Handle a Disaster Job Interview
Disastrous job interviews happen to even the best candidates. You can often sense the interview is slipping rapidly downhill: The interviewer loses interest, becomes openly hostile or tries to shut down the interview after 10 minutes. If you've got a gut feeling an interview is going terribly, trust your intuition. It probably is.
For most, the natural reaction is to lose confidence, clam up a bit and just get through it. However, you also know this approach doesn't serve your goal of advancing your career. This advice will help you handle the interview gone awry.
Confront the Obvious
In this nightmare scenario, you have nothing to lose by changing the game. When you sense disaster, the best tactic is to confront it candidly. You could say, "Excuse me, but I don't think this interview is going very well. Do you agree?" If the interviewer says, "You're right, it's not," you are done. The interviewer will probably tell you that you will not get the job. Remain positive for the duration of this ill-fated encounter.
Often, however, the interviewer will say, "No, maybe we just got off track." You can reply, "You're right. I feel like we missed a beat on that second question. May I try that again?"

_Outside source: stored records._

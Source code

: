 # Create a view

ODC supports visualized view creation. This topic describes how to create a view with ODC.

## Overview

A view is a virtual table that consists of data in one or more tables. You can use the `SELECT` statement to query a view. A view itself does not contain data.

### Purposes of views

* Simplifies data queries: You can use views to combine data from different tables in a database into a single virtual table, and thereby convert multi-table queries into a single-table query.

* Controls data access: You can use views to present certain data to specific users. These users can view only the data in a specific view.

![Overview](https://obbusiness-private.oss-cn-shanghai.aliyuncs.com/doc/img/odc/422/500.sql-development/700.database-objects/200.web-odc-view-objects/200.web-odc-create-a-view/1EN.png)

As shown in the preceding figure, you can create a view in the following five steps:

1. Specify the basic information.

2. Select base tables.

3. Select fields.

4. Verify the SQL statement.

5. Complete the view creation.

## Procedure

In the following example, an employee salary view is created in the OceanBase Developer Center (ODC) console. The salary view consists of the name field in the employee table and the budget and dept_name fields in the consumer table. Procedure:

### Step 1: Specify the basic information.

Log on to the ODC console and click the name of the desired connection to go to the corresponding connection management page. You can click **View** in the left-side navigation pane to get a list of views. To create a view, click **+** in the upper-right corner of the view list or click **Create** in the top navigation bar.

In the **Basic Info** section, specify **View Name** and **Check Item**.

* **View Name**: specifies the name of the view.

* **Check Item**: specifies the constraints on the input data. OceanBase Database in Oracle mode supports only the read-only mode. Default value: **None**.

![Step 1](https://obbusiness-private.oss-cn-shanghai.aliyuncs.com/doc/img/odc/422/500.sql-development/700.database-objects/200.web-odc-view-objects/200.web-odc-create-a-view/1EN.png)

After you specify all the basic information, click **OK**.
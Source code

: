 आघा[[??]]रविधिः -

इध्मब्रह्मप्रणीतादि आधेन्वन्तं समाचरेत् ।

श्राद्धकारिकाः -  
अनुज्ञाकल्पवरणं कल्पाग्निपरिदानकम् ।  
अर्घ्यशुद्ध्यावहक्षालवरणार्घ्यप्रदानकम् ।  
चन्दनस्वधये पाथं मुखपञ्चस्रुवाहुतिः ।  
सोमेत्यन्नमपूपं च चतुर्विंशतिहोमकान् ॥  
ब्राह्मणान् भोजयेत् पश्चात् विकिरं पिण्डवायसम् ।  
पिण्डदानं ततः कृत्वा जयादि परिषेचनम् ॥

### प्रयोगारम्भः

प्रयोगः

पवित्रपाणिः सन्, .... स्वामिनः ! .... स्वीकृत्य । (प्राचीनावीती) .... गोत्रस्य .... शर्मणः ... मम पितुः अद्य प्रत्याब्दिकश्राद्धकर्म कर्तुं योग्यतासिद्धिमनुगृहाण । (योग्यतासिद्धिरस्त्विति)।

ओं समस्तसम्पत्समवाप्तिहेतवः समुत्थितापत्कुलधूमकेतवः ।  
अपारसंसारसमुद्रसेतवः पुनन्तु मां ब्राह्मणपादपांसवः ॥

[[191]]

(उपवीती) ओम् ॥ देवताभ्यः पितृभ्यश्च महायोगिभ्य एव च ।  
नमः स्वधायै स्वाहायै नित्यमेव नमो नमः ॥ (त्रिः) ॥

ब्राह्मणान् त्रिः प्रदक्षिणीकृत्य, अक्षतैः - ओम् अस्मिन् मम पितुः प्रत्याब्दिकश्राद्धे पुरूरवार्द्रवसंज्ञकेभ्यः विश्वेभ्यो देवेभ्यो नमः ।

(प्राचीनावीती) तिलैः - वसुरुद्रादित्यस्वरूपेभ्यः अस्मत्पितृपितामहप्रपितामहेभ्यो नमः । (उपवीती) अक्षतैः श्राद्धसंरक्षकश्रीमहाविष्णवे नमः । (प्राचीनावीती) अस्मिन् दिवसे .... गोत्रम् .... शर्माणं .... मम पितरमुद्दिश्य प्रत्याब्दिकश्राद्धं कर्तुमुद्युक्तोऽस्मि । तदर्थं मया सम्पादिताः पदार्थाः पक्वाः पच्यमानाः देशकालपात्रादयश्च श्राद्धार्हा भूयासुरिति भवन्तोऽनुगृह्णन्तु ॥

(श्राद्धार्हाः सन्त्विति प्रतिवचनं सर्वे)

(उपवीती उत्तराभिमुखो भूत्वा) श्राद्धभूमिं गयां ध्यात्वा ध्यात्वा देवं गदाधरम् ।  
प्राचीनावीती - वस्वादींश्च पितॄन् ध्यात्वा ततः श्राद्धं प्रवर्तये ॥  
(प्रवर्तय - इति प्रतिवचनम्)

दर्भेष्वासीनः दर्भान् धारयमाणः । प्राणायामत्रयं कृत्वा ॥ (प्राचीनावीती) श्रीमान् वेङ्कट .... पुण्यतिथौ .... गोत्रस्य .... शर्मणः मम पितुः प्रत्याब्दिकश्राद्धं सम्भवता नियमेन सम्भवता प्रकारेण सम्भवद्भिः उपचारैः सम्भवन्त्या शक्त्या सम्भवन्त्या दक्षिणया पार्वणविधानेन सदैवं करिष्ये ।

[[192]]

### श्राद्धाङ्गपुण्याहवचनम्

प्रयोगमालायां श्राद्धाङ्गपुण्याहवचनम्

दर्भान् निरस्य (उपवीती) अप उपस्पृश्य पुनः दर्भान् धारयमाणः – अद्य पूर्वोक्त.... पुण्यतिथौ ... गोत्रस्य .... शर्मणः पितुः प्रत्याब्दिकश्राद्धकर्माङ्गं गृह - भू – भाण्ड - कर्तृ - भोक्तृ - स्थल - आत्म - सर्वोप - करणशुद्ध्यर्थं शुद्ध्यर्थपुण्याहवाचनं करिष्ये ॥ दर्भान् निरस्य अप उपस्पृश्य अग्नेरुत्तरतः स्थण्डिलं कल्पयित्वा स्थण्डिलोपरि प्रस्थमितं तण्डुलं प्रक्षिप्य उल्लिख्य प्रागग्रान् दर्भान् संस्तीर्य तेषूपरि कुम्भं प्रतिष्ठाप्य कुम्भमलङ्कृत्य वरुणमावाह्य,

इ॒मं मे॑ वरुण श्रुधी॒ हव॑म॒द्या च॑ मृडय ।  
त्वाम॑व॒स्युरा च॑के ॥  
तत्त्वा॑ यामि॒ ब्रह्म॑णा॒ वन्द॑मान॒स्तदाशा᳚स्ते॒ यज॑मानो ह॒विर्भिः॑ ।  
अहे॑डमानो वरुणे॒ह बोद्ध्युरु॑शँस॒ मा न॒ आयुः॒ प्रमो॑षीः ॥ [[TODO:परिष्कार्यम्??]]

If you deal directly with an interview that's going downhill, you have a 50-50 shot at getting back on track. Some interviewers will keep a poker face, and you won't have any idea what they think. Often, however, your openness will snap interviewers out of their negative feelings. For example, an interviewer may say, "You know, you're not right for this job, but I like your experience, and maybe there's a job for you in another department." Even if it doesn't result in a job, the fact that you changed the interview from negative to positive says good things about you.
The worst tactic for dealing with disaster is to continue through a declining interview as if everything is fine. Practically speaking, you're wasting both your time and the interviewer's. Nobody wins, and more important, the interviewer's negative assessment of you won't change.
So if you feel that sense of dread that things are going very wrong, call attention to it, and ask how you can get back into a positive conversation. It's the only path back from disaster.